Quote:
The capacitance you need for the diyMod refers to the high pass filter that forms when you connect your diyMod to your amplifier. When you connect a series capacitor to a parallel resistor to ground (in the amplifier, this resistor is the volume potentiometer), it forms a first order high pass filter, which allows passes mostly high frequencies while attenuating low frequencies from the signal. DC power is, all in all, 0 Hz, a low frequency. Capacitance is the amount of charge that the capacitor can hold, and in our use, you only need a small amount of capacitance in the diyMod. The equation governing the size of capacitor in a high pass filter characteristic is
C = 1/(2*pi*f*R)
where C is the capacitance in uF
f is the frequency in Hz
and R is the input impedance of the amplifier.
Basically, we want to filer out the DC while passing as much of the audio signal as necessary. Since humans can typically only hear between 20Hz and 20kHz, the highest lowest frequency you want to pass through is 20Hz, which we'll plug into the equation.
My explaination:
where f is cutoff frequency(meaning that the lower bound cutoff frequency point, since you are letting in high frequencies), and you are passing everything over 20Hz(cutoff frequency). By doing that you are filtering out DC(which has no frequency, f=0, since its not changing being constant), which is less than 20Hz, everything under 20Hz will not pass.
I guess EE school wasn't total waste of time. 
With a -3db point of 20hz and a simple first order filter:
What is the attenuation of that circuit at 40hz?

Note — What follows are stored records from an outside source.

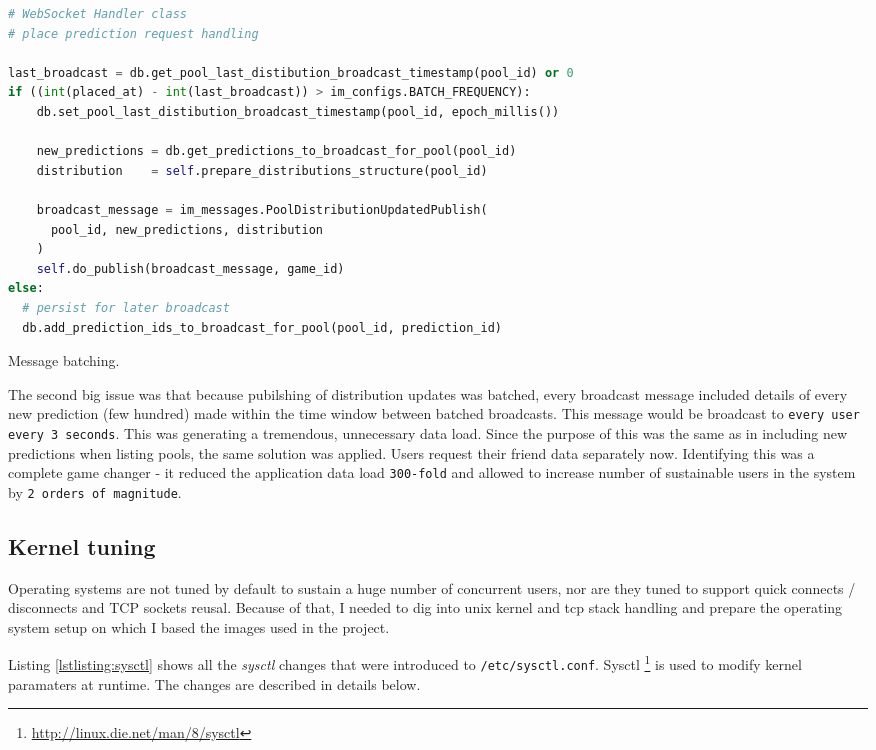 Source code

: \documentclass{uvamscse}
\begin{document}
\begin{sourcecode}[h]
\begin{lstlisting}[style=mono,language=Python]
# WebSocket Handler class
# place prediction request handling

last_broadcast = db.get_pool_last_distibution_broadcast_timestamp(pool_id) or 0
if ((int(placed_at) - int(last_broadcast)) > im_configs.BATCH_FREQUENCY):
    db.set_pool_last_distibution_broadcast_timestamp(pool_id, epoch_millis())

    new_predictions = db.get_predictions_to_broadcast_for_pool(pool_id)
    distribution    = self.prepare_distributions_structure(pool_id)

    broadcast_message = im_messages.PoolDistributionUpdatedPublish(
      pool_id, new_predictions, distribution
    )
    self.do_publish(broadcast_message, game_id)
else:
  # persist for later broadcast
  db.add_prediction_ids_to_broadcast_for_pool(pool_id, prediction_id)
\end{lstlisting}
\caption{Message batching.}
\label{lstlisting:batching}
\end{sourcecode}

The second big issue was that because pubilshing of distribution updates was batched, every broadcast message included details of every new prediction (few hundred) made within the time window between batched broadcasts. This message would be broadcast to \texttt{every user every 3 seconds}. This was generating a tremendous, unnecessary data load. Since the purpose of this was the same as in including new predictions when listing pools, the same solution was applied. Users request their friend data separately now. Identifying this was a complete game changer - it reduced the application data load \texttt{300-fold} and allowed to increase number of sustainable users in the system by \texttt{2 orders of magnitude}.

\subsection{Kernel tuning}\label{Kernel tuning}
Operating systems are not tuned by default to sustain a huge number of concurrent users, nor are they tuned to support quick connects / disconnects and TCP sockets reusal. Because of that, I needed to dig into unix kernel and tcp stack handling and prepare the operating system setup on which I based the images used in the project.

Listing \ref{lstlisting:sysctl} shows all the \textit{sysctl} changes that were introduced to \texttt{/etc/sysctl.conf}. Sysctl \footnote{\url{http://linux.die.net/man/8/sysctl}} is used to modify kernel paramaters at runtime. The changes are described in details below.
\end{document}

What is the attenuation at 80hz?
Why are you being such a worthless turd after someone tried to help you with a first-year EE class grade (maybe they even teach it in the physics classes they make premeds go to?) question you posted. As Quisp pointed out there is a hidden problem that you did not necessarily consider. Thats what separates people who have done this sort of stuff from people who have only read about it. Perhaps he used the wrong terminology, but the problem he tried to warn you about is quite real.
Look, pretty pictures! Its like a coloring book, seems like your level.

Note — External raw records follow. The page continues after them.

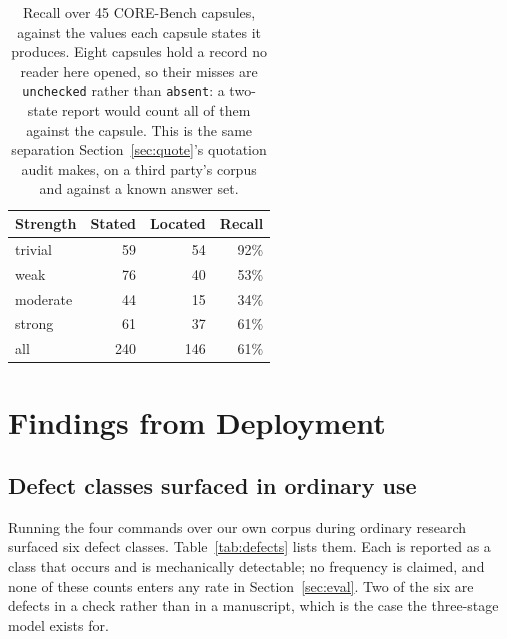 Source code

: \documentclass{article}
\newcommand{\code}[1]{\texttt{#1}}
\begin{document}
\begin{table}[h]
\centering
\small
\caption{Recall over 45 CORE-Bench capsules, against the values each capsule states it
produces. Eight capsules hold a record no reader here opened, so their misses are
\code{unchecked} rather than \code{absent}: a two-state report would count all of them against
the capsule. This is the same separation Section~\ref{sec:quote}'s quotation audit makes, on a
third party's corpus and against a known answer set.}
\label{tab:recall}
\begin{tabular}{@{}lrrr@{}}
\toprule
\textbf{Strength} & \textbf{Stated} & \textbf{Located} & \textbf{Recall} \\
\midrule
trivial & 59 & 54 & 92\% \\
weak & 76 & 40 & 53\% \\
moderate & 44 & 15 & 34\% \\
strong & 61 & 37 & 61\% \\
\midrule
all & 240 & 146 & 61\% \\
\bottomrule
\end{tabular}
\end{table}

\section{Findings from Deployment}
\label{sec:failures}

\subsection{Defect classes surfaced in ordinary use}

Running the four commands over our own corpus during ordinary research surfaced six defect classes.
Table~\ref{tab:defects} lists them. Each is reported as a class that occurs and is mechanically
detectable; no frequency is claimed, and none of these counts enters any rate in
Section~\ref{sec:eval}. Two of the six are defects in a check rather than in a manuscript, which
is the case the three-stage model exists for.
\end{document}
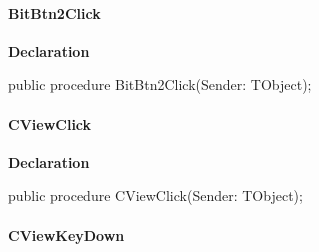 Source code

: \documentclass{report}
\newif\ifpdf
\begin{document}
\paragraph*{BitBtn2Click}\hspace*{\fill}

\label{swcatalog.TSCForm-BitBtn2Click}
\begin{list}{}{
\setlength{\itemindent}{0cm}
\setlength{\listparindent}{0cm}
\setlength{\leftmargin}{\evensidemargin}
\addtolength{\leftmargin}{\tmplength}
\settowidth{\labelsep}{X}
\addtolength{\leftmargin}{\labelsep}
\setlength{\labelwidth}{\tmplength}
}
\item[\textbf{Declaration}\hfill]
\ifpdf
\begin{flushleft}
\fi
\begin{ttfamily}
public procedure BitBtn2Click(Sender: TObject);\end{ttfamily}

\ifpdf
\end{flushleft}
\fi

\end{list}
\paragraph*{CViewClick}\hspace*{\fill}

\label{swcatalog.TSCForm-CViewClick}
\begin{list}{}{
\setlength{\itemindent}{0cm}
\setlength{\listparindent}{0cm}
\setlength{\leftmargin}{\evensidemargin}
\addtolength{\leftmargin}{\tmplength}
\settowidth{\labelsep}{X}
\addtolength{\leftmargin}{\labelsep}
\setlength{\labelwidth}{\tmplength}
}
\item[\textbf{Declaration}\hfill]
\ifpdf
\begin{flushleft}
\fi
\begin{ttfamily}
public procedure CViewClick(Sender: TObject);\end{ttfamily}

\ifpdf
\end{flushleft}
\fi

\end{list}
\paragraph*{CViewKeyDown}\hspace*{\fill}
\end{document}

With a 0.79uf cap, and a 10Kohm load the -3db point is indeed 20hz! Congratulations, you can do simple math.
Whats going on in the range up to 80hz? At 80hz there is ~0.5db attenuation, which is an audible ammount, in a totally audible range! There is also pretty wicked phase shift pretty much everywhere.
Here it is again with a 10uf cap and a 10Kohm load.

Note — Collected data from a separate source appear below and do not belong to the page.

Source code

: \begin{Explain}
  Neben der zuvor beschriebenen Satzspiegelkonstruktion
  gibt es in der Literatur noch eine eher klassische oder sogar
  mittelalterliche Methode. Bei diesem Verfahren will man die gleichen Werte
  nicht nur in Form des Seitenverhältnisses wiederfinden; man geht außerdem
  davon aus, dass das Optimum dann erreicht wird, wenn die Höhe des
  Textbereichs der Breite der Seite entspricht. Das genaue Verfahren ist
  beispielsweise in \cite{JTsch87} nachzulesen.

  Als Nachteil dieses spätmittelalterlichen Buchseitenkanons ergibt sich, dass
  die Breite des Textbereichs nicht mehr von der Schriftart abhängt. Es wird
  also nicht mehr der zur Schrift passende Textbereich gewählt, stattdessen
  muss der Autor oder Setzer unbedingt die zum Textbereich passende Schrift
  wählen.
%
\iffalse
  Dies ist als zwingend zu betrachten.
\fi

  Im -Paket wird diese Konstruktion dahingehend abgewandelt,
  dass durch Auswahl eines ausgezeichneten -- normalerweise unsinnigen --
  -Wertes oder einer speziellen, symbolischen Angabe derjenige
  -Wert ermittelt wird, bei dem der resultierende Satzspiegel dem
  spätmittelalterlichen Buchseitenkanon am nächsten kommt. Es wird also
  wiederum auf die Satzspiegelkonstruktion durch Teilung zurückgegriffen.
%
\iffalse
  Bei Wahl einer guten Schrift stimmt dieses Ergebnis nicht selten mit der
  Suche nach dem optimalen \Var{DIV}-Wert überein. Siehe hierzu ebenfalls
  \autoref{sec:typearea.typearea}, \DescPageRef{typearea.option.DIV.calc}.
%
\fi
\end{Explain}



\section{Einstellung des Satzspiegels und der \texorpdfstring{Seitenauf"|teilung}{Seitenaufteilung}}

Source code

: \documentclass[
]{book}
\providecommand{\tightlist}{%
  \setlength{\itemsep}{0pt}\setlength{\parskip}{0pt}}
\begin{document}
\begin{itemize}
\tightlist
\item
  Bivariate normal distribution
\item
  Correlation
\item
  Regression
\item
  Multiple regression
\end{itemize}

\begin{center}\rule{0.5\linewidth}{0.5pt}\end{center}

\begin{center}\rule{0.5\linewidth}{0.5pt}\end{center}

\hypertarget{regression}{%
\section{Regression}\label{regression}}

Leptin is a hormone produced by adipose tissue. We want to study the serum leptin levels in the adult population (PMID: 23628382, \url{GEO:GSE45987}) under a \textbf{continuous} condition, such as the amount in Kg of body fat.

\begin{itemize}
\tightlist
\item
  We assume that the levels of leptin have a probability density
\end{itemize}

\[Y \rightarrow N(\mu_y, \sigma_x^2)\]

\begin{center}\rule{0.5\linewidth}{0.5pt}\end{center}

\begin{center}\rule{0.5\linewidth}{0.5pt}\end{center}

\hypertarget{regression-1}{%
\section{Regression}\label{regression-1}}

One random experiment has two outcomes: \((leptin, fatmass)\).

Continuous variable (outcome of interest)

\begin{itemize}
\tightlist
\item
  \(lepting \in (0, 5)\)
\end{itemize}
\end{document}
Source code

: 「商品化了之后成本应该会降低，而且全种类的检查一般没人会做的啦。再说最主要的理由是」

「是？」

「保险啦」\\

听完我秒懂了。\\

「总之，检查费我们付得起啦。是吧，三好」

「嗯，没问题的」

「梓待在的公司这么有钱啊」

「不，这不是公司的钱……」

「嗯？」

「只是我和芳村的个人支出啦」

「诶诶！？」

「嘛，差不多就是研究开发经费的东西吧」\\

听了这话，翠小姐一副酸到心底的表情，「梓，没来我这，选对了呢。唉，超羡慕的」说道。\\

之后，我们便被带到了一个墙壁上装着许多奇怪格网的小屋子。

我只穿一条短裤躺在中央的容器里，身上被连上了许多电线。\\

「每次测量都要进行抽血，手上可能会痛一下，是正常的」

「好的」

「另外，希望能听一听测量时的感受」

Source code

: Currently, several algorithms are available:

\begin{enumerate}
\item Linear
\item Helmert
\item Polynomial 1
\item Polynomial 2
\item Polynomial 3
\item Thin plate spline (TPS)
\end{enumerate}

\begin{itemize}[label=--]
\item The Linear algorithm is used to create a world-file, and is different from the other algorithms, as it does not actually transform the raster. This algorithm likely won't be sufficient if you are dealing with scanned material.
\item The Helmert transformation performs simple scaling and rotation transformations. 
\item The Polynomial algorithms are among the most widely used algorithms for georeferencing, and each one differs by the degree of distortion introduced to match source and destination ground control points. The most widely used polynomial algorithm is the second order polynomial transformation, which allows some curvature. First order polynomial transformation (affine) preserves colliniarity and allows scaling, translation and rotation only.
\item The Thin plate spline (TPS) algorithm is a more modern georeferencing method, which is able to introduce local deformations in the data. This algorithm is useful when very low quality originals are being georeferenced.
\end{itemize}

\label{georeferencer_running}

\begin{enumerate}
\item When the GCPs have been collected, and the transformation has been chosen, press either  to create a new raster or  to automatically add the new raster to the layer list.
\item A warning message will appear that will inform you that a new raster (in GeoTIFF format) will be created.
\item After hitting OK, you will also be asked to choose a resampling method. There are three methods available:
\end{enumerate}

I feel the need to point out that you should look closely at the scale before commenting on the somewhat similar shape of the output response. If you were a little more polite to people who try to help you out maybe Id let you make that entry level mistake but nope.
Anyways, at 20hz with the 10uf cap you have 0.03db of attenuation, and only a few degrees of phase shift. Thats betterr than with the 0.79 cap the perfect equation would suggest.
Now that thats all out there, quisp is STILL right. There is more to life than going to 20hz without much phase shift or attenuation. It seems you have chosen to use an electrolytic cap in your LOD which isnt terrible, but many people would choose to compromise slightly and use a film cap of some sort in a size somewhere in the middle for better quality in the mids and up in exchange for some of the deeeepest bass.
Edited way after the fact:
I said that this was his design. LOL its someone else's design he was picking parts for.